Environmental perception includes the task of observing and understanding the environment of the ego vehicle. This includes the tasks of semantic segmentation (to classify and detect roads, lanes, streets, traffic lights, etc.), depth estimation (to be able to make decisions about the car movement), and obstacle avoidance (to be able to ensure safe driving). We have used various Image Processing and Machine Learning techniques to tackle these issues. Currently, we are working on a Multi-task Learning model to be able to achieve the depth and the obstacle avoidance information simultaneously. We also have a dedicated subsystem which aims at the detection of parking areas for executing the parking manoeuvre.
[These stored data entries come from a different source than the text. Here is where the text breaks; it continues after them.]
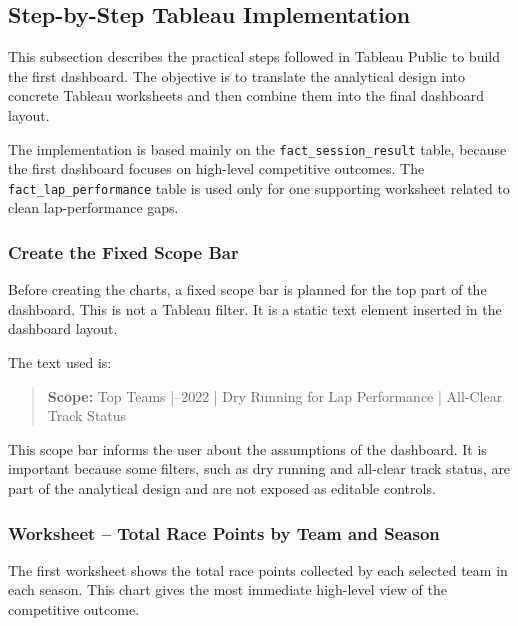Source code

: \documentclass[12pt,a4paper]{article}
\begin{document}
	\subsection{Step-by-Step Tableau Implementation}
	
	This subsection describes the practical steps followed in Tableau Public to build the first dashboard.
	The objective is to translate the analytical design into concrete Tableau worksheets and then combine them into the final dashboard layout.
	
	The implementation is based mainly on the \texttt{fact\_session\_result} table, because the first dashboard focuses on high-level competitive outcomes.
	The \texttt{fact\_lap\_performance} table is used only for one supporting worksheet related to clean lap-performance gaps.
	

	\subsubsection{Create the Fixed Scope Bar}
	
	Before creating the charts, a fixed scope bar is planned for the top part of the dashboard.
	This is not a Tableau filter.
	It is a static text element inserted in the dashboard layout.
	
	The text used is:
	
	\begin{quote}
		\textbf{Scope:} Top Teams \;|--2022 \;|\; Dry Running for Lap Performance \;|\; All-Clear Track Status
	\end{quote}
	
	This scope bar informs the user about the assumptions of the dashboard.
	It is important because some filters, such as dry running and all-clear track status, are part of the analytical design and are not exposed as editable controls.
	
	\subsubsection{Worksheet -- Total Race Points by Team and Season}
	
	The first worksheet shows the total race points collected by each selected team in each season.
	This chart gives the most immediate high-level view of the competitive outcome.
	
\end{document}

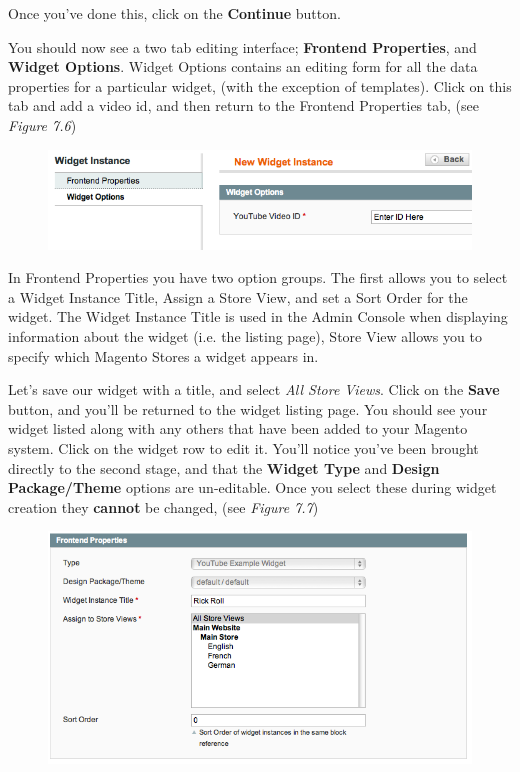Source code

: \documentclass[oneside]{book}
\begin{document}
Once you've done this, click on the \textbf{Continue} button.

You should now see a two tab editing interface; \textbf{Frontend Properties}, and \textbf{Widget Options}.    Widget Options contains an editing form for all the data properties for a particular widget, (with the exception of templates).  Click on this tab and add a video id, and then return to the Frontend Properties tab, (see \emph{Figure 7.6})

\begin{figure}[htb]
\begin{center}
\leavevmode
\includegraphics[width=1\textwidth]{images/chapter7/instance-set-data.png}
\end{center}
\caption{}
\end{figure}


In Frontend Properties you have two option groups.  The first allows you to select a Widget Instance Title, Assign a Store View, and set a Sort Order for the widget.  The Widget Instance Title is used in the Admin Console when displaying information about the widget (i.e. the listing page), Store View allows you to specify which Magento Stores a widget appears in.

Let's save our widget with a title, and select \emph{All Store Views}.  Click on the \textbf{Save} button, and you'll be returned to the widget listing page.  You should see your widget listed along with any others that have been added to your Magento system.  Click on the widget row to edit it.  You'll notice you've been brought directly to the second stage, and that the \textbf{Widget Type} and \textbf{Design Package/Theme} options are un-editable. Once you select these during widget creation they \textbf{cannot} be changed, (see \emph{Figure 7.7})

\begin{figure}[htb]
\begin{center}
\leavevmode
\includegraphics[width=1\textwidth]{images/chapter7/instance-step2-always.png}
\end{center}
\caption{}
\end{figure}
\end{document}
After detecting the obstacles present in the surrounding, an essential task is to predict the position of the vehicle in the detected environment accurately which is done using various sensors mounted on the vehicle. The motion and velocity planning is done taking all of this into account to take optimum and safe decisions, also ensuring a smooth drive!

The stereo camera, the Lidars, and the radars are used to detect the vehicle surroundings such as the road, various traffic signs, static and dynamic objects, etc. The path planning subsystem takes the detected path and generates a practical path for motion. We are currently implementing path planning algorithms like RRT* and A*. We are also in the process of exploring Reinforcement Learning based Path Planning to do the same. We are currently working on the Non-Linear Model Predictive Control with Linear-Quadratic Regulator (LQR) as a cost function for motion planning. Under the control subsystem, we predict optimized motion for the car based on the path predicted by the path planner.

Right now, the team is working remotely to develop the various aspects of the car, including Controls, Motion Planning, Perception, and Localisation. The developed software will be tested as soon as we will be able to resume offline work.

Intelligent Ground Vehicle Competition:

IGVC is an annual international robotics competition for teams of undergraduate and graduate students co-sponsored by Association for Unmanned Vehicle Systems International (AUVSI). The competition demands a fully autonomous unmanned ground robotic vehicle capable of negotiating around an outdoor obstacle course under a prescribed time under certain speed constraints, remaining within the lane, negotiating flags, and avoiding the obstacles on the course.

The team was subdivided into subsystems, keeping in mind the mechanical, electrical, and software aspects. The mechanical subsystem focussed on design aspects of the prototype, keeping in mind the modularity, stability, compactness, and sensor requirements. The electrical subsystem ensured proper electromagnetic wire shielding and requirements for mounting the onboard PC. The software aspects included colour channel extraction, high-speed motion planning, and integrated ROS implementations for efficient utilization of the system. This included perception for lanes, localization using GPS and IMU, and navigation. Initially, simulations were carried out on Gazebo before testing the software on the actual prototype.

The team globally stood fourth in the basic and fifth in the advanced Auto-Nav challenge in 2016. Improvising on the various aspects of the prototype, next year, the team emerged as the overall winners in IGVC 2017 in the pool of 29 participating teams from 5 different countries, securing first place in the Autonomous Navigation Challenge, second place in the Design Challenge, second place in the Interoperability Profiles Challenge. This has been one of the best performances by any Asian team in this competition to date.